Bottom feeders don't make a good living but we have a great life! We have the dollars for rent and utility money and the leftover change is for brown rice and tofu. We're into quality abundance in things other than cash: Gardens, sun, creativity, art... All we need is just enough income to get by. Often, we 'get by' with the help of our friends. Friends sleep on our couches and kick in rent and food. And in hard times, friends lend us their couches and we do the kicking in.

BFers don't have savings accounts; we have 'mattress money.' We don't have regular jobs; we have cottage industries, home businesses. True, we don't make as much as you do in your highly paid drone work, but look on the bright side, our money's all our own. We don't have FICA deductions, pension fund, Social Security deductions and we don't pay taxes. We don't have costly HMO's but not to worry. We don't have high blood pressure either.

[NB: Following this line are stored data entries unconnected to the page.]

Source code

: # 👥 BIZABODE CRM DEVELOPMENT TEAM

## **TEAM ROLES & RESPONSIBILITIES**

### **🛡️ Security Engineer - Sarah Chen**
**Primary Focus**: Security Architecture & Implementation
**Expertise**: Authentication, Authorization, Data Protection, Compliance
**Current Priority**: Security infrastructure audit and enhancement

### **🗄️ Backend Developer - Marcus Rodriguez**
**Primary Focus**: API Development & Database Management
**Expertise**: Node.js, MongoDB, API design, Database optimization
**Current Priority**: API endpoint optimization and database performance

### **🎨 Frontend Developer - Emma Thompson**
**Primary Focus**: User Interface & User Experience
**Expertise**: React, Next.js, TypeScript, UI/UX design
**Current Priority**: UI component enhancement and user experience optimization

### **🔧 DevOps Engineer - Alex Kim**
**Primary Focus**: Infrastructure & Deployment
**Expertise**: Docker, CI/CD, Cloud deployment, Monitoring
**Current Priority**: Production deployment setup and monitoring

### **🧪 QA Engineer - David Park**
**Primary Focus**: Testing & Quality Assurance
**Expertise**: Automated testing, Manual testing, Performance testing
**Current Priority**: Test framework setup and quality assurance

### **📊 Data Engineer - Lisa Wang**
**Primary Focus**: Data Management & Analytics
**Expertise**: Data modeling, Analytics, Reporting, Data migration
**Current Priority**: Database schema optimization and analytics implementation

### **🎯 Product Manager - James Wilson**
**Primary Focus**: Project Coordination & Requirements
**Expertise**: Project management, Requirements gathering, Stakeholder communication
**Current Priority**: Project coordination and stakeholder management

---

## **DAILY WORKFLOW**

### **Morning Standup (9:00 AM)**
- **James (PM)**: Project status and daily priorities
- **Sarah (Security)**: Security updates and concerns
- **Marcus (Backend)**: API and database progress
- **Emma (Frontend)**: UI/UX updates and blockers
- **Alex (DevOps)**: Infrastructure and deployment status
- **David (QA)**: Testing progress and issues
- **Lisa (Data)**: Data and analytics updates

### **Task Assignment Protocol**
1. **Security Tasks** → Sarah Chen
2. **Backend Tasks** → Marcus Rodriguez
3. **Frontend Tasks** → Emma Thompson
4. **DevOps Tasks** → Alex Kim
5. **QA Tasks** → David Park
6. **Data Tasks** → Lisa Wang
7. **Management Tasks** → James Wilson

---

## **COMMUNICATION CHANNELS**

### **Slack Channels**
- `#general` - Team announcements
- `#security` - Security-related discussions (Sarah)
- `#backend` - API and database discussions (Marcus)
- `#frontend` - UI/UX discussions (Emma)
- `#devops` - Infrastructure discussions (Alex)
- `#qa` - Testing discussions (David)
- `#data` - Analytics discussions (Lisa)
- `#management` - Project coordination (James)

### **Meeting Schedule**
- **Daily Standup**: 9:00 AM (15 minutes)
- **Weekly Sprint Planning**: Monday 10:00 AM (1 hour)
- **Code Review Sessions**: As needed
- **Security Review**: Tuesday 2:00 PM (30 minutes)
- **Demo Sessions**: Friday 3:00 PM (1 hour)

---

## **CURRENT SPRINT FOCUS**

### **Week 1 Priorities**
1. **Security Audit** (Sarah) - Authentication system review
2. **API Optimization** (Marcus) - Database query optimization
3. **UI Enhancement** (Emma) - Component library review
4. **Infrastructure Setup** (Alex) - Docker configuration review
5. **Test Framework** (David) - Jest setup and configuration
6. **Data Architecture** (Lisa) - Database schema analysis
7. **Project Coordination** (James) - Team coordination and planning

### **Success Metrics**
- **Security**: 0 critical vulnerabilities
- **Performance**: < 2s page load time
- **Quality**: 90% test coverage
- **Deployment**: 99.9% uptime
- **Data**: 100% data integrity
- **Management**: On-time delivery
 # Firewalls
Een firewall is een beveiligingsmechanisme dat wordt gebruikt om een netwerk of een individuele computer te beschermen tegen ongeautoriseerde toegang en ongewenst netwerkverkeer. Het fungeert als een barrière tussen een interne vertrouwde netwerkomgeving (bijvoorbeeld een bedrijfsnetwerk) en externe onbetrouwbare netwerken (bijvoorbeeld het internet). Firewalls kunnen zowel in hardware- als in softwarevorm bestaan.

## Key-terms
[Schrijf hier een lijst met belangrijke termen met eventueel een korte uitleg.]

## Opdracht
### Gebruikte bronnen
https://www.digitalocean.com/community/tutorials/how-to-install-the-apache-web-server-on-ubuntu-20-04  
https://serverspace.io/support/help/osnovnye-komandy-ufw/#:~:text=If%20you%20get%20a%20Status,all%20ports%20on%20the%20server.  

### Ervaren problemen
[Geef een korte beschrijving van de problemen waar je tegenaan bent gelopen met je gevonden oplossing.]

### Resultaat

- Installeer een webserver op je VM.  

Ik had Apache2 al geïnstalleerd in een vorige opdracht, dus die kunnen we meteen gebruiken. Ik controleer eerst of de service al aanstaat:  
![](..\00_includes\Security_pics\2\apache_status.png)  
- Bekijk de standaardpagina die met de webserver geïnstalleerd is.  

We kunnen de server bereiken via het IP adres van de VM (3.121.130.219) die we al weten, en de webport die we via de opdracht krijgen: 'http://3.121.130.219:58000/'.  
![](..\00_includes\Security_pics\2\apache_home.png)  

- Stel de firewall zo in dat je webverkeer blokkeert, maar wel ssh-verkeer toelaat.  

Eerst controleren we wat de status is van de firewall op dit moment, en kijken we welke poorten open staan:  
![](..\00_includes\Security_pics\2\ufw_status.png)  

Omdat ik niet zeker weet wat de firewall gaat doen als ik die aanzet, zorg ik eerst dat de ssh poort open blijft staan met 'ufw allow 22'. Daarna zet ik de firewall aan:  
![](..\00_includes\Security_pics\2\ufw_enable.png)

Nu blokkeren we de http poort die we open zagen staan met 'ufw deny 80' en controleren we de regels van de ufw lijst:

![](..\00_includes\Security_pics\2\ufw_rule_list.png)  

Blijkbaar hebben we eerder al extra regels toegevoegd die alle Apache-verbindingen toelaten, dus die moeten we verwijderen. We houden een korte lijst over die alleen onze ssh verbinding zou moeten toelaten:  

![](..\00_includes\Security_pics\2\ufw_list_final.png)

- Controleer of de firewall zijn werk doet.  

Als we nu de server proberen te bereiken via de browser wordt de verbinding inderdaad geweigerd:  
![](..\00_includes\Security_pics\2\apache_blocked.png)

We may be forgoing Social Security and Medicare coverage at the end of our lives because we expect--as Clinton predicts, that there will be no Social Security or Medicare by then. Not for you, not for anyone. BFers don't count on Uncle Sam or on pensions. We have learned secret techniques of Surviving on a Nickel that give creativity, earnings and bliss, and bliss is such a super vitamin that we expect to live forever.

Bottom feeders enjoy sunny days at home doing textured wall-painting or digging carrot rows in the yard, or sweating in their ateliers as much as you yuppies enjoy your caffe lattes, Beamers, IRA's and airless, gleaming, monochrome condo-sealed tombs scented with all the formaldehyde in those spanking new plywood boards.

What are the secrets of this mysterious tribe who listens for their own drumbeat and happily live at the bottom of the food chain? What are their methods of achieving a viable lifestyle in Post-Reagan times using advanced Trickle-Down theory?

BFers are often outdoors. They are a fresh-air lot. They have suntans, smile a lot and have no visible means of support. You'll find them unloading a picnic basket in the parking lot at a public park on a week-day. They carry thrift store tennis rackets, drive old Volvos, VWs or 4 cylinder Japanese cars from the early 80's. Look in the picnic hamper. It's full of SALAD. Bottom feeders are frequently vegetarian, recognizing that cows must know how much good protein is in greens, hence they have ruddy complexions and never NEED medical coverage. Their cuts and gashes actually heal without stitches, as they have amazing immune systems.